◆ TASK:
Would you filter these records and copy every line that has the word "have"?

◆ RECORDS FOR THIS TASK:
# # # # #

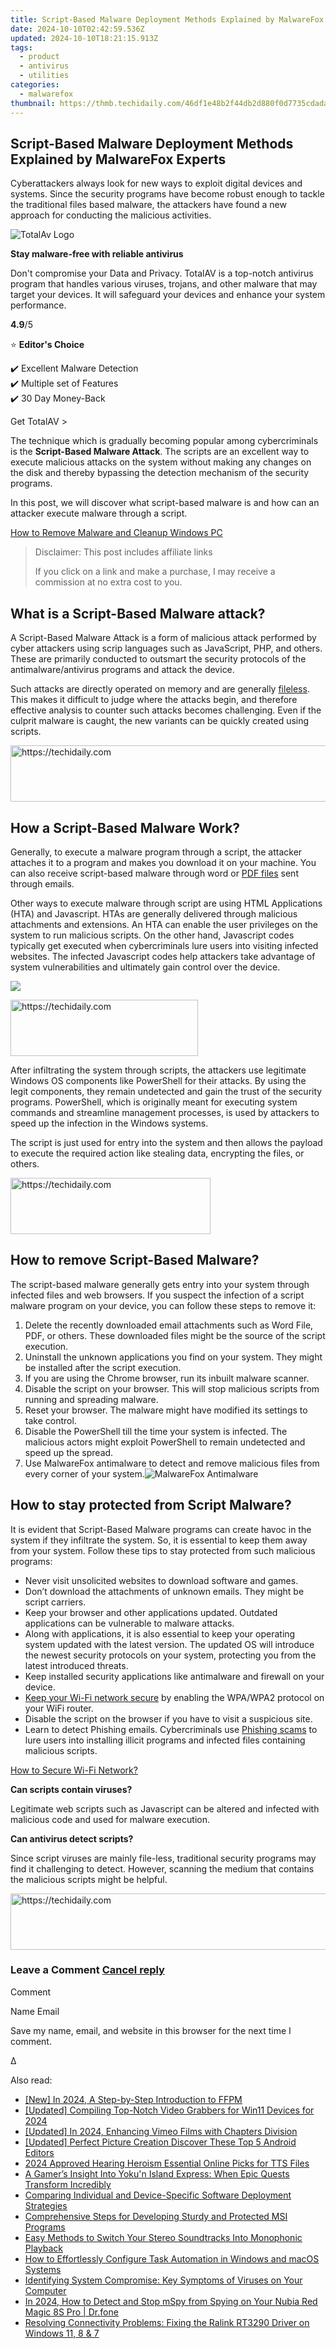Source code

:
 ```yaml
---
title: Script-Based Malware Deployment Methods Explained by MalwareFox Experts
date: 2024-10-10T02:42:59.536Z
updated: 2024-10-10T18:21:15.913Z
tags:
  - product
  - antivirus
  - utilities
categories:
  - malwarefox
thumbnail: https://thmb.techidaily.com/46df1e48b2f44db2d880f0d7735cdada8076c6dcb75637faff2a09a30c684309.jpg
---
```


## Script-Based Malware Deployment Methods Explained by MalwareFox Experts

Cyberattackers always look for new ways to exploit digital devices and systems. Since the security programs have become robust enough to tackle the traditional files based malware, the attackers have found a new approach for conducting the malicious activities.

![TotalAv Logo](https://www.malwarefox.com/wp-content/uploads/2024/02/totalav-svg.webp "totalav-svg")

**Stay malware-free with reliable antivirus**

Don't compromise your Data and Privacy. TotalAV is a top-notch antivirus program that handles various viruses, trojans, and other malware that may target your devices. It will safeguard your devices and enhance your system performance.

**4.9**/5

⭐ **Editor's Choice**

✔️ Excellent Malware Detection  
✔️ Multiple set of Features  
✔️ 30 Day Money-Back

[](https://tools.techidaily.com/malwarefox/products/) Get TotalAV > 

The technique which is gradually becoming popular among cybercriminals is the **Script-Based Malware Attack**. The scripts are an excellent way to execute malicious attacks on the system without making any changes on the disk and thereby bypassing the detection mechanism of the security programs.

In this post, we will discover what script-based malware is and how can an attacker execute malware through a script.

[How to Remove Malware and Cleanup Windows PC](https://tools.techidaily.com/malwarefox/products/)

>  Disclaimer: This post includes affiliate links
>
>  If you click on a link and make a purchase, I may receive a commission at no extra cost to you.
>

## What is a Script-Based Malware attack?

A Script-Based Malware Attack is a form of malicious attack performed by cyber attackers using scrip languages such as JavaScript, PHP, and others. These are primarily conducted to outsmart the security protocols of the antimalware/antivirus programs and attack the device.

Such attacks are directly operated on memory and are generally [fileless](https://tools.techidaily.com/malwarefox/products/). This makes it difficult to judge where the attacks begin, and therefore effective analysis to counter such attacks becomes challenging. Even if the culprit malware is caught, the new variants can be quickly created using scripts.

<!-- affiliate ads begin -->
<a href="https://unicoeye.pxf.io/c/5597632/2134241/18498" target="_top" id="2134241">
  <img src="//a.impactradius-go.com/display-ad/18498-2134241" border="0" alt="https://techidaily.com" width="728" height="90"/>
</a>
<img height="0" width="0" src="https://unicoeye.pxf.io/i/5597632/2134241/18498" style="position:absolute;visibility:hidden;" border="0" />
<!-- affiliate ads end -->

## How a Script-Based Malware Work?

Generally, to execute a malware program through a script, the attacker attaches it to a program and makes you download it on your machine. You can also receive script-based malware through word or [PDF files](https://tools.techidaily.com/malwarefox/products/) sent through emails.

Other ways to execute malware through script are using HTML Applications (HTA) and Javascript. HTAs are generally delivered through malicious attachments and extensions. An HTA can enable the user privileges on the system to run malicious scripts. On the other hand, Javascript codes typically get executed when cybercriminals lure users into visiting infected websites. The infected Javascript codes help attackers take advantage of system vulnerabilities and ultimately gain control over the device.

![](https://www.malwarefox.com/wp-content/uploads/2021/11/script-virus.png)

<!-- affiliate ads begin -->
<a href="https://aligracehair.sjv.io/c/5597632/2016129/19272" target="_top" id="2016129">
  <img src="//a.impactradius-go.com/display-ad/19272-2016129" border="0" alt="https://techidaily.com" width="300" height="90"/>
</a>
<img height="0" width="0" src="https://aligracehair.sjv.io/i/5597632/2016129/19272" style="position:absolute;visibility:hidden;" border="0" />
<!-- affiliate ads end -->

After infiltrating the system through scripts, the attackers use legitimate Windows OS components like PowerShell for their attacks. By using the legit components, they remain undetected and gain the trust of the security programs. PowerShell, which is originally meant for executing system commands and streamline management processes, is used by attackers to speed up the infection in the Windows systems.

The script is just used for entry into the system and then allows the payload to execute the required action like stealing data, encrypting the files, or others.

<!-- affiliate ads begin -->
<a href="https://wigfever.sjv.io/c/5597632/2014857/22899" target="_top" id="2014857">
  <img src="//a.impactradius-go.com/display-ad/22899-2014857" border="0" alt="https://techidaily.com" width="320" height="90"/>
</a>
<img height="0" width="0" src="https://wigfever.sjv.io/i/5597632/2014857/22899" style="position:absolute;visibility:hidden;" border="0" />
<!-- affiliate ads end -->

## How to remove Script-Based Malware?

The script-based malware generally gets entry into your system through infected files and web browsers. If you suspect the infection of a script malware program on your device, you can follow these steps to remove it:

1. Delete the recently downloaded email attachments such as Word File, PDF, or others. These downloaded files might be the source of the script execution.
2. Uninstall the unknown applications you find on your system. They might be installed after the script execution.
3. If you are using the Chrome browser, run its inbuilt malware scanner.
4. Disable the script on your browser. This will stop malicious scripts from running and spreading malware.
5. Reset your browser. The malware might have modified its settings to take control.
6. Disable the PowerShell till the time your system is infected. The malicious actors might exploit PowerShell to remain undetected and speed up the spread.
7. Use MalwareFox antimalware to detect and remove malicious files from every corner of your system.![MalwareFox Antimalware](https://www.malwarefox.com/wp-content/uploads/2020/02/malwarefox.png)

## How to stay protected from Script Malware?

It is evident that Script-Based Malware programs can create havoc in the system if they infiltrate the system. So, it is essential to keep them away from your system. Follow these tips to stay protected from such malicious programs:

* Never visit unsolicited websites to download software and games.
* Don’t download the attachments of unknown emails. They might be script carriers.
* Keep your browser and other applications updated. Outdated applications can be vulnerable to malware attacks.
* Along with applications, it is also essential to keep your operating system updated with the latest version. The updated OS will introduce the newest security protocols on your system, protecting you from the latest introduced threats.
* Keep installed security applications like antimalware and firewall on your device.
* [Keep your Wi-Fi network secure](https://tools.techidaily.com/malwarefox/products/) by enabling the WPA/WPA2 protocol on your WiFi router.
* Disable the script on the browser if you have to visit a suspicious site.
* Learn to detect Phishing emails. Cybercriminals use [Phishing scams](https://tools.techidaily.com/malwarefox/products/) to lure users into installing illicit programs and infected files containing malicious scripts.

[How to Secure Wi-Fi Network?](https://tools.techidaily.com/malwarefox/products/)

**Can scripts contain viruses?** 

Legitimate web scripts such as Javascript can be altered and infected with malicious code and used for malware execution.

**Can antivirus detect scripts?** 

Since script viruses are mainly file-less, traditional security programs may find it challenging to detect. However, scanning the medium that contains the malicious scripts might be helpful.

<!-- affiliate ads begin -->
<a href="https://ephamedtechinc.pxf.io/c/5597632/2126492/26400" target="_top" id="2126492">
  <img src="//a.impactradius-go.com/display-ad/26400-2126492" border="0" alt="https://techidaily.com" width="640" height="90"/>
</a>
<img height="0" width="0" src="https://ephamedtechinc.pxf.io/i/5597632/2126492/26400" style="position:absolute;visibility:hidden;" border="0" />
<!-- affiliate ads end -->

### Leave a Comment [Cancel reply](https://tools.techidaily.com/malwarefox/products/)

Comment

Name Email 

Save my name, email, and website in this browser for the next time I comment.

Δ

<ins class="adsbygoogle"
     style="display:block"
     data-ad-format="autorelaxed"
     data-ad-client="ca-pub-7571918770474297"
     data-ad-slot="1223367746"></ins>

<ins class="adsbygoogle"
     style="display:block"
     data-ad-client="ca-pub-7571918770474297"
     data-ad-slot="8358498916"
     data-ad-format="auto"
     data-full-width-responsive="true"></ins>

<span class="atpl-alsoreadstyle">Also read:</span>
<div><ul>
<li><a href="https://fox-hovers.techidaily.com/new-in-2024-a-step-by-step-introduction-to-ffpm/"><u>[New] In 2024, A Step-by-Step Introduction to FFPM</u></a></li>
<li><a href="https://screen-recording.techidaily.com/updated-compiling-top-notch-video-grabbers-for-win11-devices-for-2024/"><u>[Updated] Compiling Top-Notch Video Grabbers for Win11 Devices for 2024</u></a></li>
<li><a href="https://vimeo-videos.techidaily.com/updated-in-2024-enhancing-vimeo-films-with-chapters-division/"><u>[Updated] In 2024, Enhancing Vimeo Films with Chapters Division</u></a></li>
<li><a href="https://extra-approaches.techidaily.com/updated-perfect-picture-creation-discover-these-top-5-android-editors/"><u>[Updated] Perfect Picture Creation Discover These Top 5 Android Editors</u></a></li>
<li><a href="https://some-techniques.techidaily.com/2024-approved-hearing-heroism-essential-online-picks-for-tts-files/"><u>2024 Approved Hearing Heroism Essential Online Picks for TTS Files</u></a></li>
<li><a href="https://buynow-info.techidaily.com/a-gamers-insight-into-yokun-island-express-when-epic-quests-transform-incredibly/"><u>A Gamer’s Insight Into Yoku'n Island Express: When Epic Quests Transform Incredibly</u></a></li>
<li><a href="https://win-updates.techidaily.com/comparing-individual-and-device-specific-software-deployment-strategies/"><u>Comparing Individual and Device-Specific Software Deployment Strategies</u></a></li>
<li><a href="https://win-updates.techidaily.com/comprehensive-steps-for-developing-sturdy-and-protected-msi-programs/"><u>Comprehensive Steps for Developing Sturdy and Protected MSI Programs</u></a></li>
<li><a href="https://win-updates.techidaily.com/easy-methods-to-switch-your-stereo-soundtracks-into-monophonic-playback/"><u>Easy Methods to Switch Your Stereo Soundtracks Into Monophonic Playback</u></a></li>
<li><a href="https://win-updates.techidaily.com/how-to-effortlessly-configure-task-automation-in-windows-and-macos-systems/"><u>How to Effortlessly Configure Task Automation in Windows and macOS Systems</u></a></li>
<li><a href="https://win-updates.techidaily.com/identifying-system-compromise-key-symptoms-of-viruses-on-your-computer/"><u>Identifying System Compromise: Key Symptoms of Viruses on Your Computer</u></a></li>
<li><a href="https://location-social.techidaily.com/in-2024-how-to-detect-and-stop-mspy-from-spying-on-your-nubia-red-magic-8s-pro-drfone-by-drfone-virtual-android/"><u>In 2024, How to Detect and Stop mSpy from Spying on Your Nubia Red Magic 8S Pro | Dr.fone</u></a></li>
<li><a href="https://driver-download.techidaily.com/resolving-connectivity-problems-fixing-the-ralink-rt3290-driver-on-windows-11-8-and-7/"><u>Resolving Connectivity Problems: Fixing the Ralink RT3290 Driver on Windows 11, 8 & 7</u></a></li>
</ul></div>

# # # # #

◆ OUTPUT OF THE EXERCISE:
Cyberattackers always look for new ways to exploit digital devices and systems. Since the security programs have become robust enough to tackle the traditional files based malware, the attackers have found a new approach for conducting the malicious activities.
5. Reset your browser. The malware might have modified its settings to take control.
* Disable the script on the browser if you have to visit a suspicious site.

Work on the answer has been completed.